[Stored data]
BEGIN
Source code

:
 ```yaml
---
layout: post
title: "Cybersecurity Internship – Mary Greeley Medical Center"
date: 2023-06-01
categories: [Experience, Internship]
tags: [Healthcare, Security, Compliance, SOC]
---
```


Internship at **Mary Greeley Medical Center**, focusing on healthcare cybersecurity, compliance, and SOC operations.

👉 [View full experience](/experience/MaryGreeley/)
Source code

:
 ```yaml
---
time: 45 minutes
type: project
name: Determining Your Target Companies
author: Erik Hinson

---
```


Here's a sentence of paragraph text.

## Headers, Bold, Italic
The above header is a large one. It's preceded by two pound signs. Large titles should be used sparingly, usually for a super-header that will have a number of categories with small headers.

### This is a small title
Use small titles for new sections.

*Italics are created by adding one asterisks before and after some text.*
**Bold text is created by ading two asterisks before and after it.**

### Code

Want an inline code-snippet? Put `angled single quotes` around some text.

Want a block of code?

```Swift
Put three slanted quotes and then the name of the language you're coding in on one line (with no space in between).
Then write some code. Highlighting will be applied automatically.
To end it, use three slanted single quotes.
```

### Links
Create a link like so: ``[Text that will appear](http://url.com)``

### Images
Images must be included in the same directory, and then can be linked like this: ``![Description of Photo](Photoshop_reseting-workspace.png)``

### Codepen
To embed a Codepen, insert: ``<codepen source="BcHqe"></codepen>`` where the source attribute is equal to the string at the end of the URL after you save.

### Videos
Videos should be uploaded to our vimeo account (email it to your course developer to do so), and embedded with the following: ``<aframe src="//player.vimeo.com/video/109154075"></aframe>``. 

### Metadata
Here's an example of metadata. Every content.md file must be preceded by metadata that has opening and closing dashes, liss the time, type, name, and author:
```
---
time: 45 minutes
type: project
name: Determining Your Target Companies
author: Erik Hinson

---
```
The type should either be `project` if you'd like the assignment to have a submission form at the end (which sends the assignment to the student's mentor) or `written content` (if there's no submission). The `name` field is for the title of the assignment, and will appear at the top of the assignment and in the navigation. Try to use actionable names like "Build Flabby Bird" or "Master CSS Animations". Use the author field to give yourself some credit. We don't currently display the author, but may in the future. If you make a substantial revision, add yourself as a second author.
END
Your answer must be an exact copy of every record.

Response:
Source code

:
 ```yaml
---
layout: post
title: "Cybersecurity Internship – Mary Greeley Medical Center"
date: 2023-06-01
categories: [Experience, Internship]
tags: [Healthcare, Security, Compliance, SOC]
---
```


Internship at **Mary Greeley Medical Center**, focusing on healthcare cybersecurity, compliance, and SOC operations.

👉 [View full experience](/experience/MaryGreeley/)
Source code

:
 ```yaml
---
time: 45 minutes
type: project
name: Determining Your Target Companies
author: Erik Hinson

---
```


Here's a sentence of paragraph text.

## Headers, Bold, Italic
The above header is a large one. It's preceded by two pound signs. Large titles should be used sparingly, usually for a super-header that will have a number of categories with small headers.

### This is a small title
Use small titles for new sections.

*Italics are created by adding one asterisks before and after some text.*
**Bold text is created by ading two asterisks before and after it.**

### Code

Want an inline code-snippet? Put `angled single quotes` around some text.

Want a block of code?

```Swift
Put three slanted quotes and then the name of the language you're coding in on one line (with no space in between).
Then write some code. Highlighting will be applied automatically.
To end it, use three slanted single quotes.
```

### Links
Create a link like so: ``[Text that will appear](http://url.com)``

### Images
Images must be included in the same directory, and then can be linked like this: ``![Description of Photo](Photoshop_reseting-workspace.png)``

### Codepen
To embed a Codepen, insert: ``<codepen source="BcHqe"></codepen>`` where the source attribute is equal to the string at the end of the URL after you save.

### Videos
Videos should be uploaded to our vimeo account (email it to your course developer to do so), and embedded with the following: ``<aframe src="//player.vimeo.com/video/109154075"></aframe>``. 

### Metadata
Here's an example of metadata. Every content.md file must be preceded by metadata that has opening and closing dashes, liss the time, type, name, and author:
```
---
time: 45 minutes
type: project
name: Determining Your Target Companies
author: Erik Hinson

---
```
The type should either be `project` if you'd like the assignment to have a submission form at the end (which sends the assignment to the student's mentor) or `written content` (if there's no submission). The `name` field is for the title of the assignment, and will appear at the top of the assignment and in the navigation. Try to use actionable names like "Build Flabby Bird" or "Master CSS Animations". Use the author field to give yourself some credit. We don't currently display the author, but may in the future. If you make a substantial revision, add yourself as a second author.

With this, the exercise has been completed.